### Exercise details:
Across the entries that follow, how many lines have the word "blob" in them? Give only the number.
- Opening Delimiter -
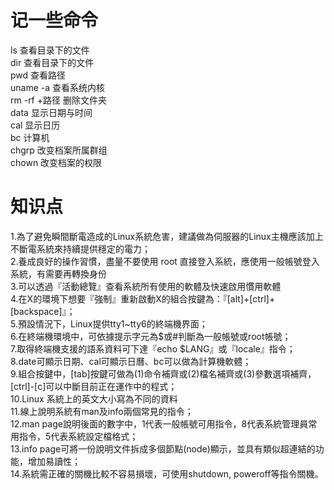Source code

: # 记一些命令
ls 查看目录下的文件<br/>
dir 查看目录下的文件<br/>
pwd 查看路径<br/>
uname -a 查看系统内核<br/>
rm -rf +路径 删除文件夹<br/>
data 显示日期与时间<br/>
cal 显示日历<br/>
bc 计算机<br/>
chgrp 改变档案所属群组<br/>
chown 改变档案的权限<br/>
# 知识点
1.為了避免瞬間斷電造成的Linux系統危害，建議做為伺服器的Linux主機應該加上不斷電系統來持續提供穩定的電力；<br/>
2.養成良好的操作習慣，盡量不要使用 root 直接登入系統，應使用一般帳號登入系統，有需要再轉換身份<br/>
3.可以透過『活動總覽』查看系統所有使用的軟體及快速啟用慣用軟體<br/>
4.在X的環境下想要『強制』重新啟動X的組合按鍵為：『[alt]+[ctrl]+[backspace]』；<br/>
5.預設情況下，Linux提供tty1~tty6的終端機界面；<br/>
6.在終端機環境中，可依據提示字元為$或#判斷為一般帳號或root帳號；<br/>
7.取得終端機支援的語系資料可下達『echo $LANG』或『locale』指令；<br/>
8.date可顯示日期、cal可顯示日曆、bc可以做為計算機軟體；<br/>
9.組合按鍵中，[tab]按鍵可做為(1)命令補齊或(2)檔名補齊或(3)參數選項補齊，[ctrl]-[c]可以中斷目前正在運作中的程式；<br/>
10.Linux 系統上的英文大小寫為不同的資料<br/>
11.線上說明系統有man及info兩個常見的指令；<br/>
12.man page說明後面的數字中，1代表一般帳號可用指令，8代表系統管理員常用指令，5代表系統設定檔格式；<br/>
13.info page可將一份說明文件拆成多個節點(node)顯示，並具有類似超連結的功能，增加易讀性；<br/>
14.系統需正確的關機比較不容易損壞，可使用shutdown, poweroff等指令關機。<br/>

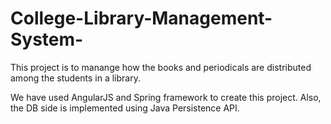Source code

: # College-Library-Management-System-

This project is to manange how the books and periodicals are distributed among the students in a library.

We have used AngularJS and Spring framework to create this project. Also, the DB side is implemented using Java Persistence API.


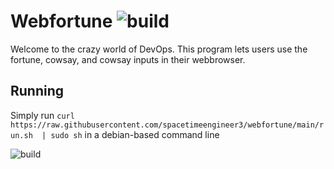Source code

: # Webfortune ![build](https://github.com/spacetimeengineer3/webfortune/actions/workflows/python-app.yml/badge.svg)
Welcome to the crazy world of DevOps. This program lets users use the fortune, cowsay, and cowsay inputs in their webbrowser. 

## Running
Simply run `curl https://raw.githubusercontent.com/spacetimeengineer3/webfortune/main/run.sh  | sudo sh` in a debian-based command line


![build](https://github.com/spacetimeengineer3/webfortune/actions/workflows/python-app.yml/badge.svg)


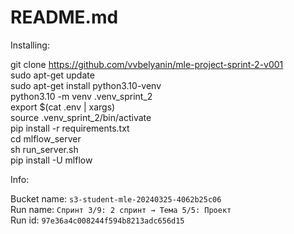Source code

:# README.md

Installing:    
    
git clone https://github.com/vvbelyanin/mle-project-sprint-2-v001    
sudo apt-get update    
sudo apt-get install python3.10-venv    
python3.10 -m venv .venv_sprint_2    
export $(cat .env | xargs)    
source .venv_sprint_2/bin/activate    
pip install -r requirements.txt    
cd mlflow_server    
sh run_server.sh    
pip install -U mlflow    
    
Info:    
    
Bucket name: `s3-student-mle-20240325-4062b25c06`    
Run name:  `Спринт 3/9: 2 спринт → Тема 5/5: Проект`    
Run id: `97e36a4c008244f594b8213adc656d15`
- Closing Delimiter -
- Opening Delimiter -
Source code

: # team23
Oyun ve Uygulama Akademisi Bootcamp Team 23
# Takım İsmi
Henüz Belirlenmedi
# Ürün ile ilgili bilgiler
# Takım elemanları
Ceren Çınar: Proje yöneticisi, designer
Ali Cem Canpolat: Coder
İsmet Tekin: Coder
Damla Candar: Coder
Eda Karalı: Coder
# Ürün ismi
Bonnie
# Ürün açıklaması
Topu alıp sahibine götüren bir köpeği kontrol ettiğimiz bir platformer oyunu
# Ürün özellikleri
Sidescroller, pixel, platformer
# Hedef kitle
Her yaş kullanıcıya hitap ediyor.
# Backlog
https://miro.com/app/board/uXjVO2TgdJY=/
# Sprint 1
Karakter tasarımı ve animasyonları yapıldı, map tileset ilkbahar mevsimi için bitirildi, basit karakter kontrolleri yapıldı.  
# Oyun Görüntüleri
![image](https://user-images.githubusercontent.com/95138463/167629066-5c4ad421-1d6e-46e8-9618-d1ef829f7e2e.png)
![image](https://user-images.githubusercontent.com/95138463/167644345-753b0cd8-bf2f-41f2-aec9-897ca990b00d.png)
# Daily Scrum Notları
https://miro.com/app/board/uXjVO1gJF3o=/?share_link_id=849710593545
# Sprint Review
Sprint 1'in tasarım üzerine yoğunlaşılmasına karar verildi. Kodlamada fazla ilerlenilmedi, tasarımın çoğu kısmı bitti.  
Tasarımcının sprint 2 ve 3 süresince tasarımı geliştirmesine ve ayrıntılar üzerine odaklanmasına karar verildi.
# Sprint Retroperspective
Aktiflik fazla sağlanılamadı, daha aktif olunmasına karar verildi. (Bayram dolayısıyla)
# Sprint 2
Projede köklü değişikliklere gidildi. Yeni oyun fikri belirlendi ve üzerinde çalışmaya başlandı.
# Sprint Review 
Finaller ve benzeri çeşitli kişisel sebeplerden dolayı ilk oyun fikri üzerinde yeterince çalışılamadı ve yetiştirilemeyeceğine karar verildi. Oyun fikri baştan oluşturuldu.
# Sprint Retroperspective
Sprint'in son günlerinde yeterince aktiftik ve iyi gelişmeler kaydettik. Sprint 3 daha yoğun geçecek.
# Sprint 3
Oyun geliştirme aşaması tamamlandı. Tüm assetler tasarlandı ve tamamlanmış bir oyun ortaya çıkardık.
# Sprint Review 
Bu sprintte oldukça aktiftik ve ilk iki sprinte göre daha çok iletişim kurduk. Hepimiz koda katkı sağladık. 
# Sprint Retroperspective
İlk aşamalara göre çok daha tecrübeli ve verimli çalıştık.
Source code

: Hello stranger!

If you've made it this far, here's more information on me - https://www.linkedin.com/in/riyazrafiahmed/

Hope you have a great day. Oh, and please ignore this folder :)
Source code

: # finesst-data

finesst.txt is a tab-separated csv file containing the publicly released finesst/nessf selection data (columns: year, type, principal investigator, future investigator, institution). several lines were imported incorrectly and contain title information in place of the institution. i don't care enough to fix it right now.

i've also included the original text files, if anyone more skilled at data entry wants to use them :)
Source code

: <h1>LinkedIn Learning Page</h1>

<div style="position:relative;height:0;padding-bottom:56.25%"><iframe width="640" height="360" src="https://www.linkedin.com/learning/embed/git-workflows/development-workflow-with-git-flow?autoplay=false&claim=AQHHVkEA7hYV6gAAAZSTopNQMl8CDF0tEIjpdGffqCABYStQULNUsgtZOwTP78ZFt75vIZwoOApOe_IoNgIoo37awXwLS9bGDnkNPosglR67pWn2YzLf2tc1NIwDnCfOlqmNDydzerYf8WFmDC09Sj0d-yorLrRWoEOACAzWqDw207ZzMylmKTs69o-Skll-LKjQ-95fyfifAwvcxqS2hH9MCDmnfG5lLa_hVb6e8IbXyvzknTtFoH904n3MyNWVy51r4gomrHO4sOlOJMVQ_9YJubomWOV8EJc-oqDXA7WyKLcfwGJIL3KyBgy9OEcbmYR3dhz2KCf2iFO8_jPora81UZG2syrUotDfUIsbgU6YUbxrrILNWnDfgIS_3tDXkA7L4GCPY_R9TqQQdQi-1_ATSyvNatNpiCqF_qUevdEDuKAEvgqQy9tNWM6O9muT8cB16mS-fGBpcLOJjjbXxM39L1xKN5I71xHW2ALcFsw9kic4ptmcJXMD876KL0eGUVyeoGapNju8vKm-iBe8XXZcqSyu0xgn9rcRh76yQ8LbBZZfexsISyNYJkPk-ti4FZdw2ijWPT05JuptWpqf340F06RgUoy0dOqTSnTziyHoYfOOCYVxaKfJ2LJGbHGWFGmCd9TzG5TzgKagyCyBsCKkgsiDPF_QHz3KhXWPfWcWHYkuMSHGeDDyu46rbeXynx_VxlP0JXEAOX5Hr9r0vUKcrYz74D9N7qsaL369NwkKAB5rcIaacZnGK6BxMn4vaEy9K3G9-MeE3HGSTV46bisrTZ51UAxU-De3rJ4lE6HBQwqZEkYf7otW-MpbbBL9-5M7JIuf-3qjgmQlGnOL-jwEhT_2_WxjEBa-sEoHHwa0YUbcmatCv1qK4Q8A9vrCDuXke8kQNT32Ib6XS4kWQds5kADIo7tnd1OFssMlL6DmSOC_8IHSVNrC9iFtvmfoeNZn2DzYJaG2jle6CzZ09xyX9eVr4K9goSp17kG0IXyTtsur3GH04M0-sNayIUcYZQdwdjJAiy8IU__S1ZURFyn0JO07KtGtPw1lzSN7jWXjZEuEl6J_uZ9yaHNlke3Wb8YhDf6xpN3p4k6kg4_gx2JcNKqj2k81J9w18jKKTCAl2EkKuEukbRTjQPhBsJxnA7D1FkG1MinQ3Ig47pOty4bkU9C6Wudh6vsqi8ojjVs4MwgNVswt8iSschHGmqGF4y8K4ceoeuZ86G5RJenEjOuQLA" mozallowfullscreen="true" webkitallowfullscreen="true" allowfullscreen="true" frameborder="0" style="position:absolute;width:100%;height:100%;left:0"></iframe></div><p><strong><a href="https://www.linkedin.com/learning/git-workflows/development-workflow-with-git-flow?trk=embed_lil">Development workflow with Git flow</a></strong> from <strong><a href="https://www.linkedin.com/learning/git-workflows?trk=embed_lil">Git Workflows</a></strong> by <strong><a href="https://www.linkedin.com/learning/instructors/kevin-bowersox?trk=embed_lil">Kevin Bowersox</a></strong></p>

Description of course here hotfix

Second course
- Closing Delimiter -
- Opening Delimiter -
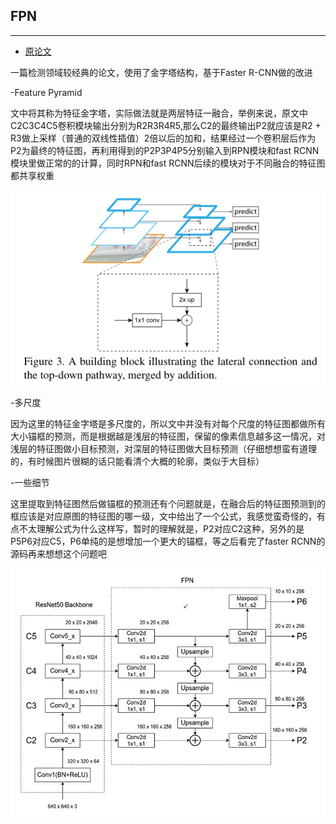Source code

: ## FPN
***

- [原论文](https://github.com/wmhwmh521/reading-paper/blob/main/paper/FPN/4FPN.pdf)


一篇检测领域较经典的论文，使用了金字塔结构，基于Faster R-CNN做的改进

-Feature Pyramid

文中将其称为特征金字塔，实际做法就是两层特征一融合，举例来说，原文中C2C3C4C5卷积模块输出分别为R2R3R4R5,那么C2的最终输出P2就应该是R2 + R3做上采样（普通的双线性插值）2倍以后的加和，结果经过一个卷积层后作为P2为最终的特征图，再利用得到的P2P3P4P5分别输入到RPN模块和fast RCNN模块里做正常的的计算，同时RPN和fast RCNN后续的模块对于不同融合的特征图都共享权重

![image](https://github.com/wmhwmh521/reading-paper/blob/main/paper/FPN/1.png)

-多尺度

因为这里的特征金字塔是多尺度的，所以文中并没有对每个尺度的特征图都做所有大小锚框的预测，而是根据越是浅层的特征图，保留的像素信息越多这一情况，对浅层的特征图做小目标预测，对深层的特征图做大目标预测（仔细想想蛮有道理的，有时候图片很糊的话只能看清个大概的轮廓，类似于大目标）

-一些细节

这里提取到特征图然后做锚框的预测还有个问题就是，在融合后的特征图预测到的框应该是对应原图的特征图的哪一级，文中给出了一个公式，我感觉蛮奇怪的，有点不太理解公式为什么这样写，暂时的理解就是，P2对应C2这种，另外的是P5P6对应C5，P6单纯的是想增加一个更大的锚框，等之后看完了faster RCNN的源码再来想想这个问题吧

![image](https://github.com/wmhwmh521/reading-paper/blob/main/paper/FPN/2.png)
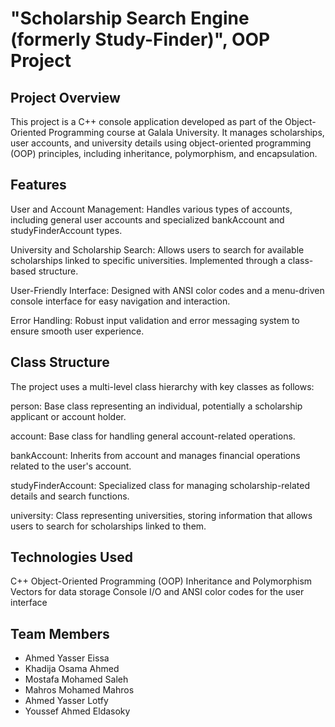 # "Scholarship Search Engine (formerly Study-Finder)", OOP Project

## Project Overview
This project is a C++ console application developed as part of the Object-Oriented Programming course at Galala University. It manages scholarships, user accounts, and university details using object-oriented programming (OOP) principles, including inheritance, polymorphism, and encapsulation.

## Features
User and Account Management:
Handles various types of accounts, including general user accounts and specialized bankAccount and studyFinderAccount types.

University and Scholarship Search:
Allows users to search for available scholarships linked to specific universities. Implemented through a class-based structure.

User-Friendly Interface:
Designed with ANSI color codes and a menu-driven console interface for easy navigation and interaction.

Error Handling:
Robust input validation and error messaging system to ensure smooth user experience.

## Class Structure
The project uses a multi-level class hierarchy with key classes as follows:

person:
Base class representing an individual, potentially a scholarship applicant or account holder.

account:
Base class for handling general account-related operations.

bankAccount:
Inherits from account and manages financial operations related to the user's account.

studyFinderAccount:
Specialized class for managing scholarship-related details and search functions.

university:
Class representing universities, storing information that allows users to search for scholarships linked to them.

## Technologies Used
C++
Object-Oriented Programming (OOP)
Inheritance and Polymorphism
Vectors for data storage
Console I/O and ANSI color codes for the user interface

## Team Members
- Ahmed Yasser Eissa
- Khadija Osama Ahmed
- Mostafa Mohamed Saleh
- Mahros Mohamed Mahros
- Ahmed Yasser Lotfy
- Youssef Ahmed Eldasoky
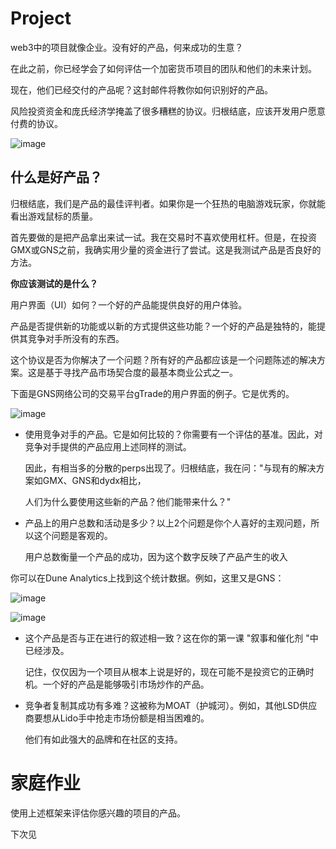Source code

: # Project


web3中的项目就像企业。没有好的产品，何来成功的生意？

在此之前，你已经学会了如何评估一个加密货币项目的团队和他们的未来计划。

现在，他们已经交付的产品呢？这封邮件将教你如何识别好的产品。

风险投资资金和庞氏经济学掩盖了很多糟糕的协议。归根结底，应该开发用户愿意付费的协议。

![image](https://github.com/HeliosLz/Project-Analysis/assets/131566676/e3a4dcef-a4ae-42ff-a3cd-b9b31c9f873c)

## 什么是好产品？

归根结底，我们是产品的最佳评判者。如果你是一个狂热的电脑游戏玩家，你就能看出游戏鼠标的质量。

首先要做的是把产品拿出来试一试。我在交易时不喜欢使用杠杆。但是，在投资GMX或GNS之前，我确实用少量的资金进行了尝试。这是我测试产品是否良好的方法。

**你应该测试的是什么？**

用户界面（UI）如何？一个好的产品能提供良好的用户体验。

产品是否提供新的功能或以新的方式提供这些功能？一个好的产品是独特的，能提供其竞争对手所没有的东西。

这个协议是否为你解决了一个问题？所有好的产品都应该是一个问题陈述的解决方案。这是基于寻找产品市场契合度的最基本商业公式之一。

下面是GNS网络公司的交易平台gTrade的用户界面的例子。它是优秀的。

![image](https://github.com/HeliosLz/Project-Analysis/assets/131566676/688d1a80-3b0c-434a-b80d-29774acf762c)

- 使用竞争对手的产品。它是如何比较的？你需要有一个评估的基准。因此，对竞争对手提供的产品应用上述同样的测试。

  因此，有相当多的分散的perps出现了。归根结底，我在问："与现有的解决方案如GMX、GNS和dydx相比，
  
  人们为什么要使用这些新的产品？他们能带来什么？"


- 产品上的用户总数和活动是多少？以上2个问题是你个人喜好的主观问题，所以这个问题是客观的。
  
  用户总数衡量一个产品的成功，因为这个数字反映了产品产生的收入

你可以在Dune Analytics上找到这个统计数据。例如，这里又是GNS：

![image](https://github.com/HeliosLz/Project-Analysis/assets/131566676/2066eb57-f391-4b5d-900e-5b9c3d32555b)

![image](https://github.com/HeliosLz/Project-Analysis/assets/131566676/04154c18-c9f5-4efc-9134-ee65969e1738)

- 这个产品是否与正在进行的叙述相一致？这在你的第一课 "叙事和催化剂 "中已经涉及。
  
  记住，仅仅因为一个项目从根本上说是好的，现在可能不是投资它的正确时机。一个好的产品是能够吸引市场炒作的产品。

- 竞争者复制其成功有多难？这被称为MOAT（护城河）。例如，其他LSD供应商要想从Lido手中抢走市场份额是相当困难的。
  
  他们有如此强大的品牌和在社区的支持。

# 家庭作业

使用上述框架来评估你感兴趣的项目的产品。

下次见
- Closing Delimiter -
### Exercise solution:
3